# Exercise objective
The required result is every line of the records that includes "Extract".

# Stored data entries

----

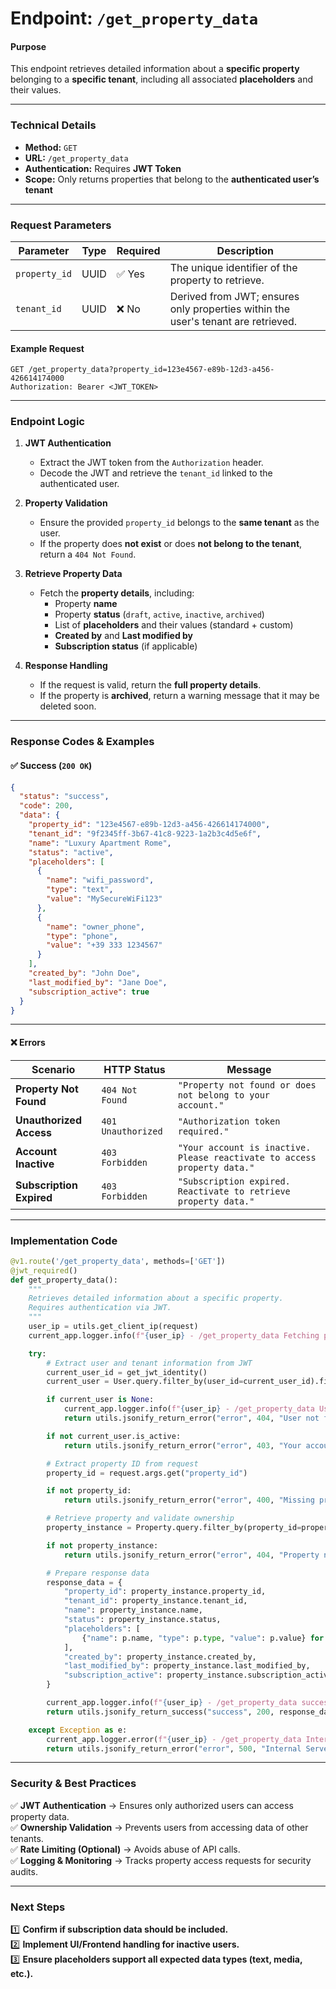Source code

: # **Endpoint: `/get_property_data`**  

#### **Purpose**  
This endpoint retrieves detailed information about a **specific property** belonging to a **specific tenant**, including all associated **placeholders** and their values.  

---

### **Technical Details**  

- **Method:** `GET`  
- **URL:** `/get_property_data`  
- **Authentication:** Requires **JWT Token**  
- **Scope:** Only returns properties that belong to the **authenticated user’s tenant**  

---

### **Request Parameters**  

| **Parameter**  | **Type**  | **Required** | **Description** |
|---------------|-----------|--------------|-----------------|
| `property_id` | UUID      | ✅ Yes       | The unique identifier of the property to retrieve. |
| `tenant_id`   | UUID      | ❌ No       | Derived from JWT; ensures only properties within the user's tenant are retrieved. |

#### **Example Request**  
```
GET /get_property_data?property_id=123e4567-e89b-12d3-a456-426614174000
Authorization: Bearer <JWT_TOKEN>
```

---

### **Endpoint Logic**  

1. **JWT Authentication**  
   - Extract the JWT token from the `Authorization` header.  
   - Decode the JWT and retrieve the `tenant_id` linked to the authenticated user.  

2. **Property Validation**  
   - Ensure the provided `property_id` belongs to the **same tenant** as the user.  
   - If the property does **not exist** or does **not belong to the tenant**, return a `404 Not Found`.  

3. **Retrieve Property Data**  
   - Fetch the **property details**, including:
     - Property **name**
     - Property **status** (`draft`, `active`, `inactive`, `archived`)
     - List of **placeholders** and their values (standard + custom)
     - **Created by** and **Last modified by**
     - **Subscription status** (if applicable)

4. **Response Handling**  
   - If the request is valid, return the **full property details**.  
   - If the property is **archived**, return a warning message that it may be deleted soon.  

---

### **Response Codes & Examples**  

#### ✅ **Success** (`200 OK`)  
```json
{
  "status": "success",
  "code": 200,
  "data": {
    "property_id": "123e4567-e89b-12d3-a456-426614174000",
    "tenant_id": "9f2345ff-3b67-41c8-9223-1a2b3c4d5e6f",
    "name": "Luxury Apartment Rome",
    "status": "active",
    "placeholders": [
      {
        "name": "wifi_password",
        "type": "text",
        "value": "MySecureWiFi123"
      },
      {
        "name": "owner_phone",
        "type": "phone",
        "value": "+39 333 1234567"
      }
    ],
    "created_by": "John Doe",
    "last_modified_by": "Jane Doe",
    "subscription_active": true
  }
}
```

---

#### ❌ **Errors**  

| **Scenario**                 | **HTTP Status** | **Message**  |
|------------------------------|----------------|--------------|
| **Property Not Found**        | `404 Not Found` | `"Property not found or does not belong to your account."` |
| **Unauthorized Access**       | `401 Unauthorized` | `"Authorization token required."` |
| **Account Inactive**          | `403 Forbidden` | `"Your account is inactive. Please reactivate to access property data."` |
| **Subscription Expired**      | `403 Forbidden` | `"Subscription expired. Reactivate to retrieve property data."` |

---

### **Implementation Code**
```python
@v1.route('/get_property_data', methods=['GET'])
@jwt_required()
def get_property_data():
    """
    Retrieves detailed information about a specific property.
    Requires authentication via JWT.
    """
    user_ip = utils.get_client_ip(request)
    current_app.logger.info(f"{user_ip} - /get_property_data Fetching property details.")

    try:
        # Extract user and tenant information from JWT
        current_user_id = get_jwt_identity()
        current_user = User.query.filter_by(user_id=current_user_id).first()

        if current_user is None:
            current_app.logger.info(f"{user_ip} - /get_property_data User not found")
            return utils.jsonify_return_error("error", 404, "User not found"), 404

        if not current_user.is_active:
            return utils.jsonify_return_error("error", 403, "Your account is inactive. Please reactivate to access property data."), 403

        # Extract property ID from request
        property_id = request.args.get("property_id")

        if not property_id:
            return utils.jsonify_return_error("error", 400, "Missing property_id parameter."), 400

        # Retrieve property and validate ownership
        property_instance = Property.query.filter_by(property_id=property_id, tenant_id=current_user.tenant_id).first()

        if not property_instance:
            return utils.jsonify_return_error("error", 404, "Property not found or does not belong to your account."), 404

        # Prepare response data
        response_data = {
            "property_id": property_instance.property_id,
            "tenant_id": property_instance.tenant_id,
            "name": property_instance.name,
            "status": property_instance.status,
            "placeholders": [
                {"name": p.name, "type": p.type, "value": p.value} for p in property_instance.placeholders
            ],
            "created_by": property_instance.created_by,
            "last_modified_by": property_instance.last_modified_by,
            "subscription_active": property_instance.subscription_active
        }

        current_app.logger.info(f"{user_ip} - /get_property_data success fetching property details")
        return utils.jsonify_return_success("success", 200, response_data), 200

    except Exception as e:
        current_app.logger.error(f"{user_ip} - /get_property_data Internal Server Error. {e}")
        return utils.jsonify_return_error("error", 500, "Internal Server Error."), 500
```

---

### **Security & Best Practices**  
✅ **JWT Authentication** → Ensures only authorized users can access property data.  
✅ **Ownership Validation** → Prevents users from accessing data of other tenants.  
✅ **Rate Limiting (Optional)** → Avoids abuse of API calls.  
✅ **Logging & Monitoring** → Tracks property access requests for security audits.  

---

### **Next Steps**  
1️⃣ **Confirm if subscription data should be included.**  
2️⃣ **Implement UI/Frontend handling for inactive users.**  
3️⃣ **Ensure placeholders support all expected data types (text, media, etc.).**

----

# Output for this exercise
   - Extract the JWT token from the `Authorization` header.  
        # Extract user and tenant information from JWT
        # Extract property ID from request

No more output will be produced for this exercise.